Tear Down This Wall

Last June, after his conference at Venice with the leaders of Japan, Canada, and Western Europe, President Reagan made a brief but significant visit to Berlin. There, in front of the Brandenburg Gate, he issued a striking and much-publicized challenge to the Soviet leader, Mikhail Gorbachev.

The Berlin Wall has stood for two and one-half decades as a symbol of repression by both the East European countries and the Soviet Union. Driven to digging tunnels and making other desperate attempts, people held behind the wall have sought to break through to gain the freedom and opportunities enjoyed in the West. In the process, some have perished.
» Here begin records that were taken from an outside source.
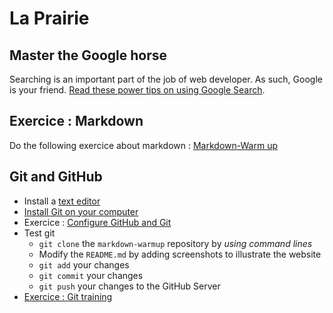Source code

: # La Prairie

## Master the Google horse

Searching is an important part of the job of web developer. As such, Google is your friend. [Read these power tips on using Google Search](./using-google.md).

## Exercice : Markdown

Do the following exercice about markdown : [Markdown-Warm up](./markdown-warmup.md)

## Git and GitHub

- Install a [text editor](https://github.com/becodeorg/BeCode/wiki/%C3%89diteurs-de-code)
- [Install Git on your computer](./git/exercice-git-1-installation.md)
- Exercice : [Configure GitHub and Git](./git/exercice-git-configuration.md)
- Test git
  * `git clone` the `markdown-warmup` repository by *using command lines*
  * Modify the `README.md` by adding screenshots to illustrate the website
  * `git add` your changes
  * `git commit` your changes
  * `git push` your changes to the GitHub Server
- [Exercice : Git training](git/exercice-git-training.md)
<!-- - [Exercice : Cadavre exquis](git/exercice-git-cadavre-exquis.md) -->

<!--
## Markdown, HTML and stuff

- [Liste des exercices](html-css/README.md)
-->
The border between Eastern and Western Europe has not always been sealed. Now, at a time when the Soviet leader is preaching a policy of “glasnost” (openness), President Reagan urged him to take a dramatic step beyond talk to action. As a sign that he really means what he says about expanding freedom, President Reagan urged:

“Mr. Gorbachev, tear down this wall.”

Yet less than one month after the President’s proclamation, a terrifying event revealed that Soviet Russia and its satellites have no monopoly on border problems. Not far from El Paso, Texas, a railroad car was opened to disclose the bodies of 18 Mexicans who had perished in a desperate attempt to cross the Mexican border into the United States.

The border between Mexico and the U.S. has not always been sealed. Until about a century ago, we welcomed people from other lands. No walls had been erected and so no one stood guard at our gates to check entry visas. Immigrants came in great numbers, some escaping political tyranny and religious repression, others responding to the promise of economic opportunity.
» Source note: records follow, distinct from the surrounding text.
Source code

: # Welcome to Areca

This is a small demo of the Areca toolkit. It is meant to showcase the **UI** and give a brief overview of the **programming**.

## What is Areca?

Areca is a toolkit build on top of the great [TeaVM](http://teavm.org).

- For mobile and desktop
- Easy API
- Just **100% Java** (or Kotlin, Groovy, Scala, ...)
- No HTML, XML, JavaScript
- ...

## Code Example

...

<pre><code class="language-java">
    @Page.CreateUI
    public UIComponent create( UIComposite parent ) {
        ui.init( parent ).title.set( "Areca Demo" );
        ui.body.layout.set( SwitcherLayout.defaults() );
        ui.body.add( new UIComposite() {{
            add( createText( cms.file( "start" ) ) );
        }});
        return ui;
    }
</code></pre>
Indeed, according to Oxford University professor John Gray, in the century prior to World War I, not only in the United States but throughout Europe, “Everyone believed that free migration promoted prosperity. Statesmen took for granted that the freedom to travel was part of the market economy.” Classical economists argued that, “Just as tariffs and quotas resulted only in dislocating the world market and decreasing economic welfare, so too immigration controls resulted in economic stagnation and the waste of human resources.” (The Wall Street Journal, June 1, 1983)
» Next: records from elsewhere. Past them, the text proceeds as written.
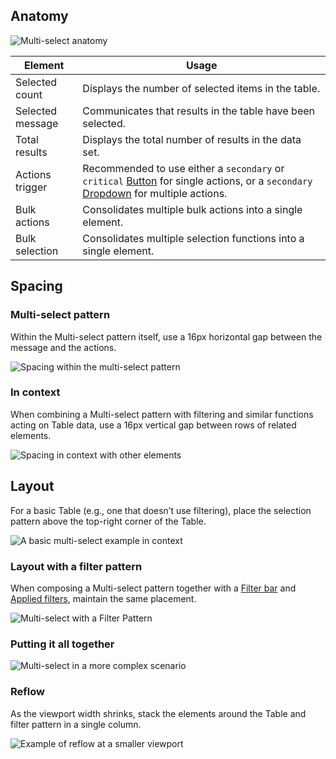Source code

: ## Anatomy

![Multi-select anatomy](/assets/patterns/table-multi-select/selection-anatomy.png)

| Element | Usage | 
|---------|-------|
| Selected count | Displays the number of selected items in the table. |
| Selected message | Communicates that results in the table have been selected. |
| Total results  | Displays the total number of results in the data set. |
| Actions trigger | Recommended to use either a `secondary` or `critical` [Button](/components/button) for single actions, or a `secondary` [Dropdown](/components/dropdown) for multiple actions. |
| Bulk actions | Consolidates multiple bulk actions into a single element. |
| Bulk selection | Consolidates multiple selection functions into a single element. |

## Spacing

### Multi-select pattern

Within the Multi-select pattern itself, use a 16px horizontal gap between the message and the actions.

![Spacing within the multi-select pattern](/assets/patterns/table-multi-select/multi-select-pattern-spacing.png)

### In context

When combining a Multi-select pattern with filtering and similar functions acting on Table data, use a 16px vertical gap between rows of related elements.

![Spacing in context with other elements](/assets/patterns/table-multi-select/multi-select-in-context-spacing.png)

## Layout

For a basic Table (e.g., one that doesn’t use filtering), place the selection pattern above the top-right corner of the Table.

![A basic multi-select example in context](/assets/patterns/table-multi-select/multi-select-in-context-basic.png)

### Layout with a filter pattern

When composing a Multi-select pattern together with a [Filter bar](/patterns/filter-patterns?tab=specifications#filter-bar-1) and [Applied filters](/patterns/filter-patterns?tab=specifications#applied-filters-1), maintain the same placement.

![Multi-select with a Filter Pattern](/assets/patterns/table-multi-select/multi-select-in-context-filters.png)

### Putting it all together

![Multi-select in a more complex scenario](/assets/patterns/table-multi-select/multi-select-in-context-complex-example.png)

### Reflow

As the viewport width shrinks, stack the elements around the Table and filter pattern in a single column.

![Example of reflow at a smaller viewport](/assets/patterns/table-multi-select/multi-select-reflow-example.png)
Yet, toward the end of the last century, attitudes changed. We began to impose restrictions, first limiting the entry of Orientals, then others. By now we have a rather rigid system designed to control both the numbers and types of people entering the country. Although legislation passed by Congress in 1986 granted amnesty to many who were living here illegally, it also imposed new constraints on employers in an effort to make further immigration less attractive.

During the summer of 1987, numerous reports from the northwestern states revealed that crops of fresh fruits and vegetables were in danger of rotting for lack of labor to harvest them. Why do we deny entry to willing la borers when there is so clearly much work to be done?

Consider the following points:

• In general, immigrants do not become a burden to taxpayers. In fact, economist Julian Simon has shown that immigrants tend to be net contributors to government revenues, rather than a net drain. Often young and vigorous, they frequently pay income and social security taxes for many years, only to return to their homelands before receiving their full benefits. (The Freeman, January 1986)

• While it may be true that in some instances immigrants take jobs away from people who were born in the United States, there is also much evidence that Americans often don’t want the jobs immigrants take.

• If working conditions for immigrants are frequently below our standards, the fact that immigrants have come here voluntarily at often great risk to themselves suggests that the opportunities they find here are at least superior to those they left at home.

• What’s more, when the immigrants spend their incomes to buy food, clothing, and shelter, they provide additional jobs for people already here—an application of the famous old economic principle known as Say’s Law: “Supply creates its own demand.”

• In recent years, much concern has been expressed about the so-called “deindustrialization” of America. Whether the facts support these fears or not, the influx of workers willing to take jobs at low pay helps to discourage American producers from setting up shop outside our borders to cut labor costs. And for the rest of us, their work keeps the cost of products down and helps to improve our standard of living.

When people such as the Mexicans are dying in their efforts to break through the barricades and enter the U.S., just as others have died attempting to breach the barriers surrounding Eastern Europe, some extremely troubling questions demand answers: Do we have legitimate economic, moral, and political grounds for denying immigrants access to the freedoms and opportunities which we enjoy in such abundance? Can we justly deny to others what once was offered to our ancestors? Can we criticize the restrictive emigration policies of the Soviet Union and its Eastern European neighbors when we engage in restrictive immigration policies?

in view of these concerns, would it not now be most appropriate for the President to follow up his dramatic challenge in Berlin by journeying to Brownsville, Texas, and San Diego and, regarding our own unwarranted barriers to the free movement of the world’s peoples, say:

“Members of Congress, tear down this wall.”